The task:
Among the entries that follow, the required portion opens with the line containing "A collection of" and closes with the line containing "the RNB project". Give that portion again exactly, and nothing else.

******************************

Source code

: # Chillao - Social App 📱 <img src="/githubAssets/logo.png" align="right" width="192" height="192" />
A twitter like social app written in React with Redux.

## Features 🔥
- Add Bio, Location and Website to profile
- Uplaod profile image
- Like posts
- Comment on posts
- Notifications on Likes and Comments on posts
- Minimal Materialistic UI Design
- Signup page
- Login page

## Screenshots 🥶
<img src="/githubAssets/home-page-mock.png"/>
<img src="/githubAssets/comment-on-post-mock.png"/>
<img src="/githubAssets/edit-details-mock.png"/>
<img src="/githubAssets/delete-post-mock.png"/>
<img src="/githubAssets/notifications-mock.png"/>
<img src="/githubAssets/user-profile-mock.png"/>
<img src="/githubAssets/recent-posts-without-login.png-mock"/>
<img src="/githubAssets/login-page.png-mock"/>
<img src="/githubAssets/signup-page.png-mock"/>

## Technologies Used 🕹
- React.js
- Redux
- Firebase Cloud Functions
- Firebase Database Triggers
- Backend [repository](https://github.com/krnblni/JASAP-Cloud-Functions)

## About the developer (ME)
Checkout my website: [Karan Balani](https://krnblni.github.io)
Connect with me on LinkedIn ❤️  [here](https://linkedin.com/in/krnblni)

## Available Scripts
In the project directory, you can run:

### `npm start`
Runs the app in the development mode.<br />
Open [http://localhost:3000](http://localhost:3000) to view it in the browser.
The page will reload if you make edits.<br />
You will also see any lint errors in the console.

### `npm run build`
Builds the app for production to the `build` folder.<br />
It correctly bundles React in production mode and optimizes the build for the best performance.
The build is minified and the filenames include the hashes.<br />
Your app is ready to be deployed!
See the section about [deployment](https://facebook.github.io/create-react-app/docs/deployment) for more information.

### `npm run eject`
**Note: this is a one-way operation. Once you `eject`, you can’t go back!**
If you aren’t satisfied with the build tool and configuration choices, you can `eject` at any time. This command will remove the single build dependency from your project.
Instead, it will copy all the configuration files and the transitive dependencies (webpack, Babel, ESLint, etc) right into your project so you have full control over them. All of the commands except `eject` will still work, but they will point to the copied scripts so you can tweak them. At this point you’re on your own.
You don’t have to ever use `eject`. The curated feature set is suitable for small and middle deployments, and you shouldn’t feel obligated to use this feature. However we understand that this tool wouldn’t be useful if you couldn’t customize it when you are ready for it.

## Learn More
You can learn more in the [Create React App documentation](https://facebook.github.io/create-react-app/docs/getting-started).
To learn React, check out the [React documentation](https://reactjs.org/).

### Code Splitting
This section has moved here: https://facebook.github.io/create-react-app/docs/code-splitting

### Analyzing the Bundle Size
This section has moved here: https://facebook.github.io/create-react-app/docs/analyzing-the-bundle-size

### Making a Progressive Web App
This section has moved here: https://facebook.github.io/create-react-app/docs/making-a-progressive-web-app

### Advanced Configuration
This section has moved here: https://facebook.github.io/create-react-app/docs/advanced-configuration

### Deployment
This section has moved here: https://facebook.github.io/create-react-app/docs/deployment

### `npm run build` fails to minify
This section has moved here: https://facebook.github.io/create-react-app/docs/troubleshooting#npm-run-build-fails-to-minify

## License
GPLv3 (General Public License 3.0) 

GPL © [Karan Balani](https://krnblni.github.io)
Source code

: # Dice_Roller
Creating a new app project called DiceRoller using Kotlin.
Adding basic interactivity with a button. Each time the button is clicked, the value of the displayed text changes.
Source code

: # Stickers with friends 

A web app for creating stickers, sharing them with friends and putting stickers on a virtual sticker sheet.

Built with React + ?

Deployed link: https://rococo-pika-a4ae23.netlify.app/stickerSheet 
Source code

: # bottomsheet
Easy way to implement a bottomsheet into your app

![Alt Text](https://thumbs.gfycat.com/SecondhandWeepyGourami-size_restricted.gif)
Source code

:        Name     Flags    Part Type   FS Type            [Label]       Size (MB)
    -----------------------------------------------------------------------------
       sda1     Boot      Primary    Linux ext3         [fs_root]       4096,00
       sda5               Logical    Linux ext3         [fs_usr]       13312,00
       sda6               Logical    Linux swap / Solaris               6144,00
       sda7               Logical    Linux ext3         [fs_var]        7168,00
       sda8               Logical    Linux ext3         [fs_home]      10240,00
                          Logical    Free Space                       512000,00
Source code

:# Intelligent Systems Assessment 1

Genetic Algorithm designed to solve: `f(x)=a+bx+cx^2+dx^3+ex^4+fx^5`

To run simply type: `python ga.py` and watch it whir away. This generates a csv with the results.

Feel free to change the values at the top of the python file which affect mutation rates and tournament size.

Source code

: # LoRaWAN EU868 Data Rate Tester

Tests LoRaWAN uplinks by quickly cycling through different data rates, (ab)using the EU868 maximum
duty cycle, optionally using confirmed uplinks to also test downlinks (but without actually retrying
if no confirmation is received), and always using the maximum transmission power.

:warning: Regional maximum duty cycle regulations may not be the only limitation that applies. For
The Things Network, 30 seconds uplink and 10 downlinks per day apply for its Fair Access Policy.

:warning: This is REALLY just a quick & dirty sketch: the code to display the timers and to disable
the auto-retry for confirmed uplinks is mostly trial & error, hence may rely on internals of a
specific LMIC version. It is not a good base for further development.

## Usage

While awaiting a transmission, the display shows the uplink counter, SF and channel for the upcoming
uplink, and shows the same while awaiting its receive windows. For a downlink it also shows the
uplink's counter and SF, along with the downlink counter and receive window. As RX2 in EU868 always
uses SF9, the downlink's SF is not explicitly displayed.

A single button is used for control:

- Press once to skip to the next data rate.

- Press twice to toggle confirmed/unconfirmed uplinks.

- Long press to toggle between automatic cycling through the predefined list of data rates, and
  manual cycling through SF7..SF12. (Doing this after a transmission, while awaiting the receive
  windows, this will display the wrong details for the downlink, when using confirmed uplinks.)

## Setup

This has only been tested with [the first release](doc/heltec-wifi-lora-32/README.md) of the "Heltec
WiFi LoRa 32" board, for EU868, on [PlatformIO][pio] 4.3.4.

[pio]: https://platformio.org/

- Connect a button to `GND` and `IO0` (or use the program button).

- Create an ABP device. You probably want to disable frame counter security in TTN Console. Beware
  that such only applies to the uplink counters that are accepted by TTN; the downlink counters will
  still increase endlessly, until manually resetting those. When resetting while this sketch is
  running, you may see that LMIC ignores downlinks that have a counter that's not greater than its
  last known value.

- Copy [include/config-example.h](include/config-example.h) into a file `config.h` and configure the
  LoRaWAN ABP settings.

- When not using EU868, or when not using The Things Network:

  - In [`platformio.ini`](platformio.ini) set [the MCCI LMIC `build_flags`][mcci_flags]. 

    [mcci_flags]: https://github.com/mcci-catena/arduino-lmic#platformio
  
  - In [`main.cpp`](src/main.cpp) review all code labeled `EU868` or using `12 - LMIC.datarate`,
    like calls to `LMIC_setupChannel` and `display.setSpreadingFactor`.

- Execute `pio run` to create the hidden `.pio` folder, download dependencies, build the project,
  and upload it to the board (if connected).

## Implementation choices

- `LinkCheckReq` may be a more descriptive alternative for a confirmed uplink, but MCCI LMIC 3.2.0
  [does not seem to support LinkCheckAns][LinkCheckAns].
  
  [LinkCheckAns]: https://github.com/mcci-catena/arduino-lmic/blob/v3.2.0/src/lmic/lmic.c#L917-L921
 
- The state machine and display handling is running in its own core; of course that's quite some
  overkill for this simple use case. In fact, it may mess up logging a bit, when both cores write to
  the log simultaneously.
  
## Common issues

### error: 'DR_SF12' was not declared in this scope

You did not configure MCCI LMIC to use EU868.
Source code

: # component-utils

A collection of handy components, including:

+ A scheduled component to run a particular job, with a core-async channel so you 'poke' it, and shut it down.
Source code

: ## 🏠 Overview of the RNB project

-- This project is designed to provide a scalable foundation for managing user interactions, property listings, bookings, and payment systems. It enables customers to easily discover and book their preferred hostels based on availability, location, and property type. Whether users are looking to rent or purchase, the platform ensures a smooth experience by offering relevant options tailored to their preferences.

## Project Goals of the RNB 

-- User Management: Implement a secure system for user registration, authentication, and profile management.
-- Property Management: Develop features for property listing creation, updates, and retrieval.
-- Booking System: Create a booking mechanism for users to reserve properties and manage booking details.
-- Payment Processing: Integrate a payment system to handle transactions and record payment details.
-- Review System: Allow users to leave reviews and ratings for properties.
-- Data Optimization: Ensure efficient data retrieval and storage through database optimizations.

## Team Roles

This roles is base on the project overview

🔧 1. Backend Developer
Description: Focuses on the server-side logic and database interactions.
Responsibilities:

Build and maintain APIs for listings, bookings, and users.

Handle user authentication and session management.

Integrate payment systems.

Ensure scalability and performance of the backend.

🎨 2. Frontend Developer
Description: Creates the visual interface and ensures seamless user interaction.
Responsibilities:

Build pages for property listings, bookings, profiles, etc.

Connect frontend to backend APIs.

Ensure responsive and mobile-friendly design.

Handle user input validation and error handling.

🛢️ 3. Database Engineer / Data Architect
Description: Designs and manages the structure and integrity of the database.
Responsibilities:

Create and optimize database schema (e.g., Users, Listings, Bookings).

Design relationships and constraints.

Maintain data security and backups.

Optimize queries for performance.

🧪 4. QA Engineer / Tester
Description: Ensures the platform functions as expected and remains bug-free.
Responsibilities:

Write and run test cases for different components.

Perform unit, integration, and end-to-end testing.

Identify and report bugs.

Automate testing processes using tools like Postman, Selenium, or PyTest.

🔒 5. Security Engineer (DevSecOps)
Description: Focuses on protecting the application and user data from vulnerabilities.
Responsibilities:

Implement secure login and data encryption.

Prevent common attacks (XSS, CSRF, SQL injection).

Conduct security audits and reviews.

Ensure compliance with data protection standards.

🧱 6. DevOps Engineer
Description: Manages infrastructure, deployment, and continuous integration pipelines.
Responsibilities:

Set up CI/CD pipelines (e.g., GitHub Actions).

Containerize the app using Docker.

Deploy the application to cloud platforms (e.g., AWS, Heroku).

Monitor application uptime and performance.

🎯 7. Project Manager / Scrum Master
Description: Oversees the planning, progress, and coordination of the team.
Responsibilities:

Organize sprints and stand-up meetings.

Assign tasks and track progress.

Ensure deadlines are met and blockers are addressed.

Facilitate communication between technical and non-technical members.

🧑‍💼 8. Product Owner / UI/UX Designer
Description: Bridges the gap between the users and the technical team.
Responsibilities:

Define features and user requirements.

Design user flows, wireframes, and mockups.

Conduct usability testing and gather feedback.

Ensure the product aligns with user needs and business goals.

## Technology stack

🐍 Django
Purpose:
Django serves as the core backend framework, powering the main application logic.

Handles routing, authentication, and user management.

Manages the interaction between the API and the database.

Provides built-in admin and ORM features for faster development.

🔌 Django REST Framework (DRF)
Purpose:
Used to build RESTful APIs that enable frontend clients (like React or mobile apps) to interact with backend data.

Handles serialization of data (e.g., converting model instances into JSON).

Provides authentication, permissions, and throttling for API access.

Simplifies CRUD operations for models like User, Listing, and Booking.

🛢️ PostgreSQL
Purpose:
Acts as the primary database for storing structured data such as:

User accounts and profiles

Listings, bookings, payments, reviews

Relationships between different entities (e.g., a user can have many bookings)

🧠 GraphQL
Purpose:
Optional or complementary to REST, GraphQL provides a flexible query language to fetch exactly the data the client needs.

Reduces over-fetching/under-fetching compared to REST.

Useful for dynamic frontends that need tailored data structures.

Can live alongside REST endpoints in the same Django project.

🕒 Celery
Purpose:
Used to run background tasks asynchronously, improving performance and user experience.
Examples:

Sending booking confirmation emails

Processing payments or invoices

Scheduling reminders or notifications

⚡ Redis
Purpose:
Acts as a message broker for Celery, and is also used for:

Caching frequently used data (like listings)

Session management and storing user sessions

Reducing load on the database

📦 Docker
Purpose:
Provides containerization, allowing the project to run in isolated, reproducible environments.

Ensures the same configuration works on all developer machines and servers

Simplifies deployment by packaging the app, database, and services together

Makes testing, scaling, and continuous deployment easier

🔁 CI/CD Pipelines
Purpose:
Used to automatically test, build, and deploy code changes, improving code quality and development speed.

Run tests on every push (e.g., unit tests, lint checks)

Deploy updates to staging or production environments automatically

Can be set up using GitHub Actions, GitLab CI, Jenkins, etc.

******************************

Finished task:
A collection of handy components, including:

+ A scheduled component to run a particular job, with a core-async channel so you 'poke' it, and shut it down.
Source code

: ## 🏠 Overview of the RNB project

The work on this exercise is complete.